Using the espdl-quantize Skill for Automatic Quantization Tuning

[中文]

This document explains how to use the espdl-quantize skill to automatically tune the quantization accuracy of deep learning models. Unlike the offline exhaustive search in AutoQuant, espdl-quantize is an online, distribution-aware Agent skill: it first runs a baseline, then iteratively analyzes layer-wise error distributions and automatically selects the most suitable esp-ppq quantization methods (such as TQT, mixed precision, weight equalization, bias correction, etc.), repeating until accuracy converges or the limit is reached.

You only need to provide the calibration data loading and model evaluation logic; the skill drives the iterative search of QuantizationSettingFactory.espdl_setting().

What is the espdl-quantize Skill

esp-ppq exposes more than a dozen tunable quantization passes (calibration algorithms, layer-wise weight equalization, bias correction, horizontal weight splitting, mixed precision, TQT, LSQ, blockwise reconstruction, etc.), each with 2-6 parameters. Manual trial-and-error is not only time-consuming but also prone to silent degradation due to parameter conflicts.

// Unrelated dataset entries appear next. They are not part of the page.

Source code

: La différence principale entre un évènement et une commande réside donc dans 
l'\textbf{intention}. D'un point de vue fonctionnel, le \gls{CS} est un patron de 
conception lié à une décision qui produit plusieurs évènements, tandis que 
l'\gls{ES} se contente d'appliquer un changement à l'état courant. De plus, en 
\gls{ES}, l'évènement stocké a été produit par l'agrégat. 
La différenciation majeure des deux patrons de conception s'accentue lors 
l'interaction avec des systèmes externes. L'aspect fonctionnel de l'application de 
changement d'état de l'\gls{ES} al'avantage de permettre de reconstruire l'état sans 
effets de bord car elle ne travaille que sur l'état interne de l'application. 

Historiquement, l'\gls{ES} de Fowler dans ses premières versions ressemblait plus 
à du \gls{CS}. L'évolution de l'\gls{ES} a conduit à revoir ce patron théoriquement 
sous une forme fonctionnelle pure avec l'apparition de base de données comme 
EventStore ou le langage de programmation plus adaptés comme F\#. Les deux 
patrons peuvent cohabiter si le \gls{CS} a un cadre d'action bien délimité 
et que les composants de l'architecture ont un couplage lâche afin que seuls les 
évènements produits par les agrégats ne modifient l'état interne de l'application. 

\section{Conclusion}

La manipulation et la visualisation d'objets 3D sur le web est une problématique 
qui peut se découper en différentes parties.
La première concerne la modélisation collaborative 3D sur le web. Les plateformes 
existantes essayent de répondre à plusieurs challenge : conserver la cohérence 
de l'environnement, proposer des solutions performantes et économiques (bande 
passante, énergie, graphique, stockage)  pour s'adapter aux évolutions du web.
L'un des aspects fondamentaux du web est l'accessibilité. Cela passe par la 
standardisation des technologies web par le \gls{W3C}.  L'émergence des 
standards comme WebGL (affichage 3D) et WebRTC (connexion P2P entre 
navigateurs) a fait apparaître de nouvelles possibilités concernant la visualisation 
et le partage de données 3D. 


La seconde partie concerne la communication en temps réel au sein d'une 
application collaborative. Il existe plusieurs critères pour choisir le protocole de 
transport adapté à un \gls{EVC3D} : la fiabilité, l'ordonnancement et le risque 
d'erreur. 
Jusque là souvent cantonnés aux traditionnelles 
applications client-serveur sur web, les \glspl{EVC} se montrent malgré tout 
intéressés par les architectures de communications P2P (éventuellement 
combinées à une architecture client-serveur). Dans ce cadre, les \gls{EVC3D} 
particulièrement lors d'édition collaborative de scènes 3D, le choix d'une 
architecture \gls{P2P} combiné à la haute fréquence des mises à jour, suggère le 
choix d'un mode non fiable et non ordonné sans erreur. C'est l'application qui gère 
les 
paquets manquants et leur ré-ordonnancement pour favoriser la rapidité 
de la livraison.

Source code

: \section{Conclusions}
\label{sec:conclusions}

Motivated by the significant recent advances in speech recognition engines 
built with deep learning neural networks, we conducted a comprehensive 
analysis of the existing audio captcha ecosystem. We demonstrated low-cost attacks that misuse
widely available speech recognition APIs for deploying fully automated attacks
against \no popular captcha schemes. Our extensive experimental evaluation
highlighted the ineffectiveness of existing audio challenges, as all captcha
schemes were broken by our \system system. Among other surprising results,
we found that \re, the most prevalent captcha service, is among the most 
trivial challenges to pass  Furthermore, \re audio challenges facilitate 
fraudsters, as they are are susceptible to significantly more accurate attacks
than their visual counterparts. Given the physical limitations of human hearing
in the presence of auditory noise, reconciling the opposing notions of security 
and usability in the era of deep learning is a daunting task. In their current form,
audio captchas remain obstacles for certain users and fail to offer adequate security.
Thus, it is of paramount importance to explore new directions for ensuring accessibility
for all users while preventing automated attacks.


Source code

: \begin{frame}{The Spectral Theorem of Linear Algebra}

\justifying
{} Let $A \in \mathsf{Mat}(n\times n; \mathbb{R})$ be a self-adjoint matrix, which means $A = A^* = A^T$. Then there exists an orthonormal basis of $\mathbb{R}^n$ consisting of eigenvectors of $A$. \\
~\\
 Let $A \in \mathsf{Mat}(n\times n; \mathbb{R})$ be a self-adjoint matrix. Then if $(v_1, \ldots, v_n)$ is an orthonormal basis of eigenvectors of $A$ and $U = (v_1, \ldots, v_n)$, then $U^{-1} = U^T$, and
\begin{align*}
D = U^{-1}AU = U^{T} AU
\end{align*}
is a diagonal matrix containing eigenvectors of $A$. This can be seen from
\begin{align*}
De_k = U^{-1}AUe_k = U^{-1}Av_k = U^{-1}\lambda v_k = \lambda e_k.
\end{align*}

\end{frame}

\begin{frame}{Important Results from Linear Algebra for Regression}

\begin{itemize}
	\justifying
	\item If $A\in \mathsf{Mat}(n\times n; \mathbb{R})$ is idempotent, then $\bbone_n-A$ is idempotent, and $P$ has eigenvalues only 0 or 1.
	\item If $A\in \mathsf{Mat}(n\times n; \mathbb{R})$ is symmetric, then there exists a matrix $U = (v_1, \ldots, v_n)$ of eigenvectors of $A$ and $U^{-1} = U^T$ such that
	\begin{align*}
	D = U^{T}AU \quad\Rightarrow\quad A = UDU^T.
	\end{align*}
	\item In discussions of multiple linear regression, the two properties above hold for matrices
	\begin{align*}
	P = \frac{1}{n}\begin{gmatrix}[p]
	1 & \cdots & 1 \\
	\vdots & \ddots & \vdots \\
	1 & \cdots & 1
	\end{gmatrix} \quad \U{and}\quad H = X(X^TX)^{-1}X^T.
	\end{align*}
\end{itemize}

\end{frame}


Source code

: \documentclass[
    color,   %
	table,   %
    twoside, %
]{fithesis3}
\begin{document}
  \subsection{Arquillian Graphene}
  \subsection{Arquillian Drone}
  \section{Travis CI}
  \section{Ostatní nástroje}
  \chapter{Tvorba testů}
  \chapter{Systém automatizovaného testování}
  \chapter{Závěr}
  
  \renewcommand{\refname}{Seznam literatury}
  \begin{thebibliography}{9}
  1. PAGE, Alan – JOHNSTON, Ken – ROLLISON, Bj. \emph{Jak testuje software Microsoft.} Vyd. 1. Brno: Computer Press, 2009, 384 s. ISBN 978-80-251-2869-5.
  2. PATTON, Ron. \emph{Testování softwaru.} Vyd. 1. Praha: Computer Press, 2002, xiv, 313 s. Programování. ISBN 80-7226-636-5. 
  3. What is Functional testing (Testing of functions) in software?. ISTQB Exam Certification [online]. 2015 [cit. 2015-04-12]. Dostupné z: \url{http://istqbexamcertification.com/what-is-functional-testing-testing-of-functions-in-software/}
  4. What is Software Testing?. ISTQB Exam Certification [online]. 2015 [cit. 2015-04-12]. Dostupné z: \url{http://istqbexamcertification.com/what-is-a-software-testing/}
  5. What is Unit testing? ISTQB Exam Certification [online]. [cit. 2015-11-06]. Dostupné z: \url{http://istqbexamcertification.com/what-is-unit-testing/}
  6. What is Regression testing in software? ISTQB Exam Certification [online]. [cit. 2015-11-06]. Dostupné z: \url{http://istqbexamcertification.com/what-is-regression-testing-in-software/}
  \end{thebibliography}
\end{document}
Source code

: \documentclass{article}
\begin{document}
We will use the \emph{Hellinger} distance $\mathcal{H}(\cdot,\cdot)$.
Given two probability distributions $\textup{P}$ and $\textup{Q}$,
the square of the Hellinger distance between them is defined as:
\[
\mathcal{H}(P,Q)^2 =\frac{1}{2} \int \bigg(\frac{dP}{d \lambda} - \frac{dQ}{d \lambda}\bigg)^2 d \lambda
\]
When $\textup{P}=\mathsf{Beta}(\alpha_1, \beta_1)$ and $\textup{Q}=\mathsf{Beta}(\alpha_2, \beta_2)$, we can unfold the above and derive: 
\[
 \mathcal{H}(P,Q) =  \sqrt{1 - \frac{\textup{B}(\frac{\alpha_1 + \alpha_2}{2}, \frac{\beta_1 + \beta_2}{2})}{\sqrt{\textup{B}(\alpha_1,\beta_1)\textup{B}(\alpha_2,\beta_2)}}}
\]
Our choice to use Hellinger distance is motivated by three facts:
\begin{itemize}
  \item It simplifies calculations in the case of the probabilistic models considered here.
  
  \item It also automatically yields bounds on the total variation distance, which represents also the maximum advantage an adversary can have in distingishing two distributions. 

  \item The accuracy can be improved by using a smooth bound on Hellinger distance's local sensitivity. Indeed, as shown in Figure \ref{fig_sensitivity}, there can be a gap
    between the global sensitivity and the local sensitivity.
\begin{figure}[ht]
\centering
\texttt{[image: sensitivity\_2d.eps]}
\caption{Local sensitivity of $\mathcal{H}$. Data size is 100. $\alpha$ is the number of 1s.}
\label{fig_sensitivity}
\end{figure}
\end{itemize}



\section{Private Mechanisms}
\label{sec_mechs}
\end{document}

The espdl-quantize skill transforms the manual loop of “read error report → guess parameters → rerun” into a structured, distribution-aware automatic search. Its core capabilities include:

  1. Knowledge Basereferences/ppq_methods.md encodes the principles, parameters, applicable scenarios, and anti-patterns of each esp-ppq method.

  2. Decision Playbookreferences/decision_playbook.md maps observed patterns to candidate methods based on the input/weight/output distributions of the Top-K worst layers.

  3. Fixed Harnessscripts/run_iteration.py receives your contract module (user_quant.py) and a JSON setting, and outputs structured artifacts (metrics, layer-wise error, per-layer stats). The Agent only needs to read the JSON to make the next decision.

  4. Search State Machinescripts/compare_iterations.py checks tried configurations and tells the Agent what to run next.

  5. Target-Aware Safety Net — Automatically detects passes that conflict with the target chip’s quantization policy:

    • For POWER_OF_2 targets (esp32p4 / esp32s3 / c), the skill automatically skips LSQ: LSQ learns arbitrary scales, which conflicts with the power-of-2 constraint of POWER_OF_2, so TQT is used instead (it directly trains log2_scale, naturally fitting POWER_OF_2).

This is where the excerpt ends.